Me too. In fact I would go with iron sights as you won't be shooting more than a few feet.
That is a beauty though... I hope you thanked her properly...


----------



## ScopinYotes (Jan 31, 2012)

That really is a wonderful pistol. A good friend of mine has it and I've shot it numerous times. Would love to own one.


----------



## Mattuk (Oct 16, 2010)

Very nice.


----------



## bones44 (Jan 7, 2011)

Beautiful rig you have there skinner ! You better really be good to the wife now !! LOL


----------



## Skinner712 (Jan 7, 2012)

O I am very good to her. She puts up with me and the kids and all of my mini hobbies. Lol like hunting, fishing, taxidermy, & now trapping.


----------



## youngdon (Mar 10, 2010)

You got a new gun and two days later you got a cat...see that's how it works. Now if you can convince her that an even nicer and bigger gun will get you even more fur you're doing good.


----------



## El Gato Loco (Jan 15, 2010)

Looking good.... I use a cheapo .22 revolver on my line. Prefer the catch pole, but not every animal is as responsive to that as I prefer.


----------



## hassell (Feb 9, 2010)

Ya I used an H&R 22 revolver for the big stuff, otherwise I'd just bop them with the handle of my hatchet.


----------



## coyotejon (Feb 4, 2010)

Cool looking pistol, should be really handy on the trap line!


----------



## saskredneck (Oct 19, 2010)

i used to carry a fish bat.


----------



## Mick105 (Jan 6, 2012)

Nice toy skinner. I agree with the others about the iron sights only. If you plan on using strictly for trapping that is.


----------



## Paulfreebury (Oct 23, 2012)

I've got the buck mark rifle,it's a good gun but very inconsistent! I've never managed to get a good grouping


----------



## youngdon (Mar 10, 2010)

That surprises me from a buckmark.


----------



## Paulfreebury (Oct 23, 2012)

The best grouping was 2 inch at 50yrds with cci ammo, with Winchester eley remington it was all over the place


----------



## Skinner712 (Jan 7, 2012)

My pistol shoots great. 100 yards I can bust skeet set up. At 25 I can get 1" groups with out a rest. I am goin to put a batter red dot on it to.


----------



## jkanesmith (Feb 4, 2013)

They're great guns, I've had one for years and shots 1000's of rounds through it with no problems whatsoever. Congrats on the gun and the understanding wife. 

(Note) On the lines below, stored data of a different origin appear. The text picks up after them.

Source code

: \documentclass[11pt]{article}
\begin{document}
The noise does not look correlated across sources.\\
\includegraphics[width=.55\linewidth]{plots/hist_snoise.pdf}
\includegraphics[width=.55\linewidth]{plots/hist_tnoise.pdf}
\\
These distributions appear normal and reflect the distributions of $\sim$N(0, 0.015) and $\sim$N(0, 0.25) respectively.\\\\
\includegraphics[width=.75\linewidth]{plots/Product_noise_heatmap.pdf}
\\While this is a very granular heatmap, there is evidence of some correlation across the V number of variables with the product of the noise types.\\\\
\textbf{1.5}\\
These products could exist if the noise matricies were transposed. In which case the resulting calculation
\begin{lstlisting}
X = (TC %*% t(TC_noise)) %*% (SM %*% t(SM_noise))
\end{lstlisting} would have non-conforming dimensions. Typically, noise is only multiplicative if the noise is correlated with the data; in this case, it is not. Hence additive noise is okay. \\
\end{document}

Sent from my SAMSUNG-SGH-I747 using Tapatalk 2


----------



## Southern Yankee (Nov 23, 2012)

I just saw a sale that Nachez is having on sights. My problem is that they can't sell in TN, AB, or GA even though they are located in TN.


----------



## alclark2 (Dec 6, 2012)

I bought my wife a buckmark. She put a red dot on in but I prefered the iron sights. Good guns for sure!


----------



## knapper (Feb 5, 2010)

A friend of my son's shot mine until the barrel got real warm on my Buckmark, he really liked it. I put a scope in mine and hunt birds and other small game.


----------



## fr3db3ar (Aug 6, 2011)

Paulfreebury said:


> I've got the buck mark rifle,it's a good gun but very inconsistent! I've never managed to get a good grouping
> 
> 
> 
> ...


My first suspect would be the crown.

Nice pistol, I have a Ruger MKIII with red dot and love it. My suggestion? CCI SV


----------